Task —
The answer must be every line of the records below that contains the word "cooperating".

[Dataset excerpts]
-*-*-
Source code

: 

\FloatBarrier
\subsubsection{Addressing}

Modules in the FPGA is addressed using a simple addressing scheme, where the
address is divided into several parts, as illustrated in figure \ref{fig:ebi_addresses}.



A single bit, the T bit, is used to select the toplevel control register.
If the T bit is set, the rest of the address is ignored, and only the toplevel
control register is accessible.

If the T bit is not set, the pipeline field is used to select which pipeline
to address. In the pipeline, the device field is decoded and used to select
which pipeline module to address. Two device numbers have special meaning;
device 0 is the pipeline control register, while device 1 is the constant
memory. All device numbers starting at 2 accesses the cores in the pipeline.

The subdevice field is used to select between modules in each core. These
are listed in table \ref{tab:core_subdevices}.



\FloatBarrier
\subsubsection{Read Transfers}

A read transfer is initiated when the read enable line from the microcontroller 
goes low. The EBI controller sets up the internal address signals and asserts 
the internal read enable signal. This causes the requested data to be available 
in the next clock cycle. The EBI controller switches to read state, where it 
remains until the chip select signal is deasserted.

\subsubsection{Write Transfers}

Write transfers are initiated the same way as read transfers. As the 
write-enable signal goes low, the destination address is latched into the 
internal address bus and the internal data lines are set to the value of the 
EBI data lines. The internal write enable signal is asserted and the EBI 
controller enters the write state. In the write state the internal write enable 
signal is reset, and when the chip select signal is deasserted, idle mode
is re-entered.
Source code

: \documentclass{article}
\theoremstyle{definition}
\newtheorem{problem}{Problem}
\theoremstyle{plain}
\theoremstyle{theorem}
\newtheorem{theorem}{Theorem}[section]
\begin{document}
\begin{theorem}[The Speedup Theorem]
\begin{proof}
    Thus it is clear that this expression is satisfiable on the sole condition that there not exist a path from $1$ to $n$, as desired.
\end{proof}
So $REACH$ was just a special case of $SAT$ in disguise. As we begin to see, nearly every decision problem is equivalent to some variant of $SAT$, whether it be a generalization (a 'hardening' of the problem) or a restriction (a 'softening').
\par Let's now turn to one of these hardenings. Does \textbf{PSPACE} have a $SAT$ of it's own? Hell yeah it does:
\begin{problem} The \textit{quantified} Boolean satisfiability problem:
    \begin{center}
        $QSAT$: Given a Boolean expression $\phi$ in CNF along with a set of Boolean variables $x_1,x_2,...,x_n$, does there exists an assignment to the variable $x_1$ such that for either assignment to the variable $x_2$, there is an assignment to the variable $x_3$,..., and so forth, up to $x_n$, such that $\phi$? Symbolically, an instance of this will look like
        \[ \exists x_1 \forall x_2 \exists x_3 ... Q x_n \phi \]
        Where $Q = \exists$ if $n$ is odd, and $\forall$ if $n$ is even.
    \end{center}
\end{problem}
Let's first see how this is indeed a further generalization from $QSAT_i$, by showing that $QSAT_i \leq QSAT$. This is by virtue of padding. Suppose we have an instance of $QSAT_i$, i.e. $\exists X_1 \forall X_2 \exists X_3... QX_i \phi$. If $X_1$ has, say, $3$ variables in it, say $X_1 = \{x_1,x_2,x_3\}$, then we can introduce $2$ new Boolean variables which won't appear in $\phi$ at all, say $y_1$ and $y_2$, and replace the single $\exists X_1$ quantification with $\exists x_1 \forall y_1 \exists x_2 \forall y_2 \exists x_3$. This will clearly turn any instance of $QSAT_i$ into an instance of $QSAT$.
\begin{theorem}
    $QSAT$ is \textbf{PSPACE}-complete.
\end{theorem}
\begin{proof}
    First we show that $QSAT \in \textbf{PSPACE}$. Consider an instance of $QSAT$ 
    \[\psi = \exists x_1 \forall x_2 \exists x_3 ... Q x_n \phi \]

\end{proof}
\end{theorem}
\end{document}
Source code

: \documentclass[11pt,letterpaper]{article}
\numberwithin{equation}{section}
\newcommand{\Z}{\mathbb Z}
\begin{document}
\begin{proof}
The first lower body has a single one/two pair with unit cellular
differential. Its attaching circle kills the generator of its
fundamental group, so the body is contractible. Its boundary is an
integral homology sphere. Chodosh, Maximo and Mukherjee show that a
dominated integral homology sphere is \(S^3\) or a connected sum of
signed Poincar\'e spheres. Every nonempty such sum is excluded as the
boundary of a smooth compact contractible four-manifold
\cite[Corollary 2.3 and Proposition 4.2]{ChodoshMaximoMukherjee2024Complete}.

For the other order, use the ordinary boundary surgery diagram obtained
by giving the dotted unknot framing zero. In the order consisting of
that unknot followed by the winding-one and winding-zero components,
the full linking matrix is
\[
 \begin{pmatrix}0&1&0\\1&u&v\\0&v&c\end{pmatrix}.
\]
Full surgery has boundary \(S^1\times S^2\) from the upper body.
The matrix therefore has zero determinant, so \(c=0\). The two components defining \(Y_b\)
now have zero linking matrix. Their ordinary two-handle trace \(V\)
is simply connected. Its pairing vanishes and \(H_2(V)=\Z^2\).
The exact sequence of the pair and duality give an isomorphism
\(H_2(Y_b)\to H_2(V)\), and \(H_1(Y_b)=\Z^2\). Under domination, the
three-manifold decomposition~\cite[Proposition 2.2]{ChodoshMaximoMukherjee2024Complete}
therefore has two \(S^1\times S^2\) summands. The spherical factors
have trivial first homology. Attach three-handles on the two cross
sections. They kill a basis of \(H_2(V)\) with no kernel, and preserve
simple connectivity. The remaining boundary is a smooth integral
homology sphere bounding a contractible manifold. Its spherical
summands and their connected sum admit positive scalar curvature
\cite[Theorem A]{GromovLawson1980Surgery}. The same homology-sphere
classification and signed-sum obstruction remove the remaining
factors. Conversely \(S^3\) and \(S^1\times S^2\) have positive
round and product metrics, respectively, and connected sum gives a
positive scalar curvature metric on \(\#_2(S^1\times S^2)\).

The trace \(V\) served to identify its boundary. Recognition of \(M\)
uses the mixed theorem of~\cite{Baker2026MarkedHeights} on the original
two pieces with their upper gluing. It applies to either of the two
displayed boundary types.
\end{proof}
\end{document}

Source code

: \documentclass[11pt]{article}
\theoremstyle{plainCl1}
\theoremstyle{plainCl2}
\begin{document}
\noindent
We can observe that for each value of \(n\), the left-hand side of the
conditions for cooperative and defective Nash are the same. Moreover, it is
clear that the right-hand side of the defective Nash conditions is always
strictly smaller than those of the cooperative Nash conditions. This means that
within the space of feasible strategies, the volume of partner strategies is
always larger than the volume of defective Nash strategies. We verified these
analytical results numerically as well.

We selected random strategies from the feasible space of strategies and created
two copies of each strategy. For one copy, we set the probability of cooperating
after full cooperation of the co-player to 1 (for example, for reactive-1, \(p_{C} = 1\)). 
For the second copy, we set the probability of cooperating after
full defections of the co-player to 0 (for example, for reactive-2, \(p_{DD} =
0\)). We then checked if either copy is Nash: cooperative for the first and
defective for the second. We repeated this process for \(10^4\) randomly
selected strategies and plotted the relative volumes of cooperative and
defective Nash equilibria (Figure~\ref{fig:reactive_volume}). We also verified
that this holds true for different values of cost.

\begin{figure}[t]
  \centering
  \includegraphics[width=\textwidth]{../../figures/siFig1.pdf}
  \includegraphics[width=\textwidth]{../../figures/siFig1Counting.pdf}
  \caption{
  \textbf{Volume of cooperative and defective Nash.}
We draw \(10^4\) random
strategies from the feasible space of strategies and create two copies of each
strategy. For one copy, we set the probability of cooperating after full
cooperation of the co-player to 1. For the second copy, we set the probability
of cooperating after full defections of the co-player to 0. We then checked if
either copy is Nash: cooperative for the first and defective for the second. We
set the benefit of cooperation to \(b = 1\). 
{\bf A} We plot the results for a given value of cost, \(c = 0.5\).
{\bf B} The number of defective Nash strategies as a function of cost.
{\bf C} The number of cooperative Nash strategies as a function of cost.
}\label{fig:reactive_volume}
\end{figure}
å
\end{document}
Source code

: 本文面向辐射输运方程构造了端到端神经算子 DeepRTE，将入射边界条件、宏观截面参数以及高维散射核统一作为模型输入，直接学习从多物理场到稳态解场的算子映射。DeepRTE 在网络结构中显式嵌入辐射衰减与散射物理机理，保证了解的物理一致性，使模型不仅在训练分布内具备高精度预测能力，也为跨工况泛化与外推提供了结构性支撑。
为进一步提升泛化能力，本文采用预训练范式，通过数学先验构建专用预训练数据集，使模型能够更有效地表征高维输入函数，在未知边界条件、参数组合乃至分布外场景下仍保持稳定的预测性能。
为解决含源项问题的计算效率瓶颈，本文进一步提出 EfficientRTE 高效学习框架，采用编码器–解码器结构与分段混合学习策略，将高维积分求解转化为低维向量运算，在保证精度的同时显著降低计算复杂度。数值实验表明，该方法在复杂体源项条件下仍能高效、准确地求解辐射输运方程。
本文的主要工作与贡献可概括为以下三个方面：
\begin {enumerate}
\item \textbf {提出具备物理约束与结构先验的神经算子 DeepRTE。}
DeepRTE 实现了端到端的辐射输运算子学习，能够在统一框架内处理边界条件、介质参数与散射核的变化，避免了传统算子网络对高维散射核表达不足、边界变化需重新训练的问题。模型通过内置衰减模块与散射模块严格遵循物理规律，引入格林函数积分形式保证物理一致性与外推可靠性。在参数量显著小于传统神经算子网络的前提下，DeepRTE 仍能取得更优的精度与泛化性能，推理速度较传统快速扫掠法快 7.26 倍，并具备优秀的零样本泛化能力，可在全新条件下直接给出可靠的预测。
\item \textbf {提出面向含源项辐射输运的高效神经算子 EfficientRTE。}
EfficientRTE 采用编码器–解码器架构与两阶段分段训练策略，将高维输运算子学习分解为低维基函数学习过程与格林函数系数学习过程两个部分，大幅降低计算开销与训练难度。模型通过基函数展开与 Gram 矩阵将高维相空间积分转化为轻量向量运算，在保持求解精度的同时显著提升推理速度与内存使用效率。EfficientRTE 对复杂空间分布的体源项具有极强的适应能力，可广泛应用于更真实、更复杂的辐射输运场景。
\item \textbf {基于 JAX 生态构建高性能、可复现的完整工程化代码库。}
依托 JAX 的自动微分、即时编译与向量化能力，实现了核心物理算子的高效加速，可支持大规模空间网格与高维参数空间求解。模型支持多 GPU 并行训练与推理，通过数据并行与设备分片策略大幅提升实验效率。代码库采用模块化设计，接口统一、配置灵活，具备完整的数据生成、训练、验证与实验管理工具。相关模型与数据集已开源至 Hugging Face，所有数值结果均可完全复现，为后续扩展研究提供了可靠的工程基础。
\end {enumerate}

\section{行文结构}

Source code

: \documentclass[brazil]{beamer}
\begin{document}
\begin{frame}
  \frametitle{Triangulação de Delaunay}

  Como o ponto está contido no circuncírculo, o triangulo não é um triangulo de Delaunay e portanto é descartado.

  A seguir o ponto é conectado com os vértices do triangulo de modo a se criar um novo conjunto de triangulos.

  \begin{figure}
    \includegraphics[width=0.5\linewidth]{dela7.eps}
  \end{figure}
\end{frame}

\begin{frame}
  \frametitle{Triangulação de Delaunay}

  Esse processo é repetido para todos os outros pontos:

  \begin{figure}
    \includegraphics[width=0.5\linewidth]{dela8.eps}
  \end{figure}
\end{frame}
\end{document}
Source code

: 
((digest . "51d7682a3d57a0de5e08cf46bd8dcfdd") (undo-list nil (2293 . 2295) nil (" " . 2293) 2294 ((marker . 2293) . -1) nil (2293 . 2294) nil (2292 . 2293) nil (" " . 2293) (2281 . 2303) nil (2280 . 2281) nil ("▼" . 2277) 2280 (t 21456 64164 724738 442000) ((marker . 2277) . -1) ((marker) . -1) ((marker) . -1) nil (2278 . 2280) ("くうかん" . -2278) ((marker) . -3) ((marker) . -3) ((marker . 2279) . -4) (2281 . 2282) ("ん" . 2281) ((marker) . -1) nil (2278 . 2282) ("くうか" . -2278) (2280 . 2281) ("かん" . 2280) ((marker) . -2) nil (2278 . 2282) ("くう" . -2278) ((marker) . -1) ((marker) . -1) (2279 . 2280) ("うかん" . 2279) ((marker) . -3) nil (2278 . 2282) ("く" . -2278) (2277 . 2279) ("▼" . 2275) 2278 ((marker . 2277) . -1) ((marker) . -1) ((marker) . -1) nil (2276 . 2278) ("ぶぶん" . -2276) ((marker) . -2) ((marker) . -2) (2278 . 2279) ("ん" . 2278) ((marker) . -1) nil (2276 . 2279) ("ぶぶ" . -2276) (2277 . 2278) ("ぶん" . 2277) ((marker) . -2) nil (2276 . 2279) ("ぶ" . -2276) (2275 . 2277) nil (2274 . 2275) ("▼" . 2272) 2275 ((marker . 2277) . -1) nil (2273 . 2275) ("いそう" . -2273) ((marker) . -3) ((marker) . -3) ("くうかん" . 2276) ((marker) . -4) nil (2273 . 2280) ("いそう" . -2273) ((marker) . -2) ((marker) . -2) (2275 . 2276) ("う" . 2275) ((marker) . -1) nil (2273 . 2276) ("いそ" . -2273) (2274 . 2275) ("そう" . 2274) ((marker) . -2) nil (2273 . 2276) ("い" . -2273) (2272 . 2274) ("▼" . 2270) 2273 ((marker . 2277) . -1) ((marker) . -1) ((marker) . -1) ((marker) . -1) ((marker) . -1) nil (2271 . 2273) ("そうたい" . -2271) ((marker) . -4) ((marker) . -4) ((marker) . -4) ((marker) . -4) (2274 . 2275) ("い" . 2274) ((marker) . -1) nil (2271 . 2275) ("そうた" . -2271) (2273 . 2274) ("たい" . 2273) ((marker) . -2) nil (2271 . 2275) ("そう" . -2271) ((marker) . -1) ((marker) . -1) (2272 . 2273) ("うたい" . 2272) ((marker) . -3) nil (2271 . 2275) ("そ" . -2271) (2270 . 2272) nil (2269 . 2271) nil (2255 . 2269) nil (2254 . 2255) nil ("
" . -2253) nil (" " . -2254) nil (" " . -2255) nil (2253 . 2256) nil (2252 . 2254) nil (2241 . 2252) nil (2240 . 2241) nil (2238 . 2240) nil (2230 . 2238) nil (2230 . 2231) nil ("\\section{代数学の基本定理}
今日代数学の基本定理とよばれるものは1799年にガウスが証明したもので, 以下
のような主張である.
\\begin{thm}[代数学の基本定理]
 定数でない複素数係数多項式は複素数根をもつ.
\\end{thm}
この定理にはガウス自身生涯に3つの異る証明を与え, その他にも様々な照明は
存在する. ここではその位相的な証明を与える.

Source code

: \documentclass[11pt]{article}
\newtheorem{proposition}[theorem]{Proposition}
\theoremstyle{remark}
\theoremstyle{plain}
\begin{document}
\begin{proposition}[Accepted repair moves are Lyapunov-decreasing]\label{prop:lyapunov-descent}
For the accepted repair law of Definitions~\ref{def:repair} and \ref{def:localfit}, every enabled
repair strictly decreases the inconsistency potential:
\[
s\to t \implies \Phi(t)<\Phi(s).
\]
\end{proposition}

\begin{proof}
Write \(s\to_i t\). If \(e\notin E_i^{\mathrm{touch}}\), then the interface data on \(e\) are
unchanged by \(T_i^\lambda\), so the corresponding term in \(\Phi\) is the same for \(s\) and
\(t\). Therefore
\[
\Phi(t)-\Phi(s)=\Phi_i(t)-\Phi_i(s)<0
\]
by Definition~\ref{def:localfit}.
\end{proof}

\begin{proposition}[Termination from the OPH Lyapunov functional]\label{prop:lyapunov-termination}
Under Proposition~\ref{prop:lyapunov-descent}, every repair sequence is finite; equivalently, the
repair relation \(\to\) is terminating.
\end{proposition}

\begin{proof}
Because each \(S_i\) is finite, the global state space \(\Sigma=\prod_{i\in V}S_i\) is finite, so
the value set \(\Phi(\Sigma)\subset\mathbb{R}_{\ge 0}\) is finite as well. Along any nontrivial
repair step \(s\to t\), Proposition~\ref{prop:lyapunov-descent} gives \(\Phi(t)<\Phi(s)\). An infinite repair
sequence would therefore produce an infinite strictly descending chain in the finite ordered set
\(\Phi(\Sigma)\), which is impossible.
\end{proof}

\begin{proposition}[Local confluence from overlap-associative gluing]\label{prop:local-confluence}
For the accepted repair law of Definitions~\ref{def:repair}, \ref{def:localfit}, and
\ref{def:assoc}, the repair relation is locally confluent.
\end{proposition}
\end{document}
-*-*-
Task response —
two copies of each strategy. For one copy, we set the probability of cooperating
For the second copy, we set the probability of cooperating after
strategy. For one copy, we set the probability of cooperating after full
of cooperating after full defections of the co-player to 0. We then checked if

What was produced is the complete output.